The future of Indian economy is brighter because of its huge human resources,
rapidly upcoming service sector, availability of large number of competent
professionals, vast market for every product, increasing impact of consumerism,
absence of controls and licenses, interest of foreign entrepreneurs in India and
existence of four hundred million middle class people. Even today, India is
producing largest number of billionaires in a year, take over by Indian
multinationals is amazing, the craze of Indians to go abroad is rapidly diminishing,
the Rupee is becoming stronger and stronger in relation to Dollar. Our country's
say in the international diplomacy and political affairs has now become
meaningful, thousands of foreigners are working as executives in India, packages
are becoming lucrative and competitive and annual rate of growth is highest after
China. This present picture gives some reflections of the future. But this is all in
the absolute sense and not in the relative terms. We are afraid, in future also
problems of poverty, unemployment, illiteracy, conservatism, criminalization of
politics and economic and social disparities will be prevailing nearly in the sameway. This is the contradiction of present delighting picture and fearful
apprehensiveness of future.
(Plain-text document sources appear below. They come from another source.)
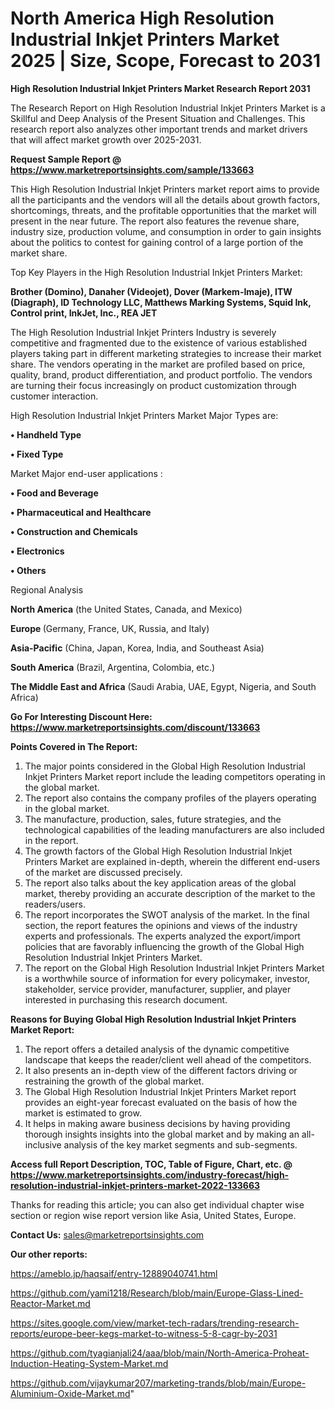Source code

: # North America High Resolution Industrial Inkjet Printers Market 2025 | Size, Scope, Forecast to 2031

<strong>High Resolution Industrial Inkjet Printers Market Research Report 2031</strong>

The Research Report on High Resolution Industrial Inkjet Printers Market is a Skillful and Deep Analysis of the Present Situation and Challenges. This research report also analyzes other important trends and market drivers that will affect market growth over 2025-2031.

<strong>Request Sample Report @ <a href=https://www.marketreportsinsights.com/sample/133663>https://www.marketreportsinsights.com/sample/133663</a></strong>

This High Resolution Industrial Inkjet Printers market report aims to provide all the participants and the vendors will all the details about growth factors, shortcomings, threats, and the profitable opportunities that the market will present in the near future. The report also features the revenue share, industry size, production volume, and consumption in order to gain insights about the politics to contest for gaining control of a large portion of the market share.

Top Key Players in the High Resolution Industrial Inkjet Printers Market:

<strong>Brother (Domino), Danaher (Videojet), Dover (Markem-Imaje), ITW (Diagraph), ID Technology LLC, Matthews Marking Systems, Squid Ink, Control print, InkJet, Inc., REA JET</strong>

The High Resolution Industrial Inkjet Printers Industry is severely competitive and fragmented due to the existence of various established players taking part in different marketing strategies to increase their market share. The vendors operating in the market are profiled based on price, quality, brand, product differentiation, and product portfolio. The vendors are turning their focus increasingly on product customization through customer interaction.

High Resolution Industrial Inkjet Printers Market Major Types are:

<strong>• Handheld Type

• Fixed Type</strong>

Market Major end-user applications :

<strong>• Food and Beverage

• Pharmaceutical and Healthcare

• Construction and Chemicals

• Electronics

• Others</strong>

Regional Analysis

</u><strong><b>North America</b></strong> (the United States, Canada, and Mexico)

<strong><b>Europe </b></strong>(Germany, France, UK, Russia, and Italy)

<strong><b>Asia-Pacific</b></strong> (China, Japan, Korea, India, and Southeast Asia)

<strong><b>South America</b></strong> (Brazil, Argentina, Colombia, etc.)

<strong><b>The Middle East and Africa</b></strong> (Saudi Arabia, UAE, Egypt, Nigeria, and South Africa)

<strong>Go For Interesting Discount Here: <a href=https://www.marketreportsinsights.com/discount/133663>https://www.marketreportsinsights.com/discount/133663</a></strong>

<strong>Points Covered in The Report:</strong>
<ol>
  <li>The major points considered in the Global High Resolution Industrial Inkjet Printers Market report include the leading competitors operating in the global market.</li>
  <li>The report also contains the company profiles of the players operating in the global market.</li>
  <li>The manufacture, production, sales, future strategies, and the technological capabilities of the leading manufacturers are also included in the report.</li>
  <li>The growth factors of the Global High Resolution Industrial Inkjet Printers Market are explained in-depth, wherein the different end-users of the market are discussed precisely.</li>
  <li>The report also talks about the key application areas of the global market, thereby providing an accurate description of the market to the readers/users.</li>
  <li>The report incorporates the SWOT analysis of the market. In the final section, the report features the opinions and views of the industry experts and professionals. The experts analyzed the export/import policies that are favorably influencing the growth of the Global High Resolution Industrial Inkjet Printers Market.</li>
  <li>The report on the Global High Resolution Industrial Inkjet Printers Market is a worthwhile source of information for every policymaker, investor, stakeholder, service provider, manufacturer, supplier, and player interested in purchasing this research document.</li>
</ol>
<strong>Reasons for Buying Global High Resolution Industrial Inkjet Printers Market Report:</strong>

<ol>
  <li>The report offers a detailed analysis of the dynamic competitive landscape that keeps the reader/client well ahead of the competitors.</li>
  <li>It also presents an in-depth view of the different factors driving or restraining the growth of the global market.</li>
  <li>The Global High Resolution Industrial Inkjet Printers Market report provides an eight-year forecast evaluated on the basis of how the market is estimated to grow.</li>
  <li>It helps in making aware business decisions by having providing thorough insights insights into the global market and by making an all-inclusive analysis of the key market segments and sub-segments.</li>
</ol>
<strong>Access full Report Description, TOC, Table of Figure, Chart, etc. @ <a href=https://www.marketreportsinsights.com/industry-forecast/high-resolution-industrial-inkjet-printers-market-2022-133663>https://www.marketreportsinsights.com/industry-forecast/high-resolution-industrial-inkjet-printers-market-2022-133663</a></strong>


Thanks for reading this article; you can also get individual chapter wise section or region wise report version like Asia, United States, Europe.

<strong>Contact Us:</strong>
sales@marketreportsinsights.com

<strong>Our other reports:</strong>

<a href=https://ameblo.jp/haqsaif/entry-12889040741.html>https://ameblo.jp/haqsaif/entry-12889040741.html</a>

<a href=https://github.com/yami1218/Research/blob/main/Europe-Glass-Lined-Reactor-Market.md>https://github.com/yami1218/Research/blob/main/Europe-Glass-Lined-Reactor-Market.md</a>

<a href=https://sites.google.com/view/market-tech-radars/trending-research-reports/europe-beer-kegs-market-to-witness-5-8-cagr-by-2031>https://sites.google.com/view/market-tech-radars/trending-research-reports/europe-beer-kegs-market-to-witness-5-8-cagr-by-2031</a>

<a href=https://github.com/tyagianjali24/aaa/blob/main/North-America-Proheat-Induction-Heating-System-Market.md>https://github.com/tyagianjali24/aaa/blob/main/North-America-Proheat-Induction-Heating-System-Market.md</a>

<a href=https://github.com/vijaykumar207/marketing-trands/blob/main/Europe-Aluminium-Oxide-Market.md>https://github.com/vijaykumar207/marketing-trands/blob/main/Europe-Aluminium-Oxide-Market.md</a>"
What is the actuality? This question is not only
relevant but has to be necessarily replied. That is way the book "Future of Indian
Economy" has been written to analyze the conditions in the field like role of micro
financing in eradicating problems of poverty and unemployment, the problems and
prospects of knowledge economy, chances and challenges of outsourcing in service
sector, role of insurance companies in making the future brighter and safer,
aggressive retailing and millions of retailers, impact of future trading incommodities on smaller traders, reforms and changing pattern of lending and
borrowing and challenges before the Public Sector.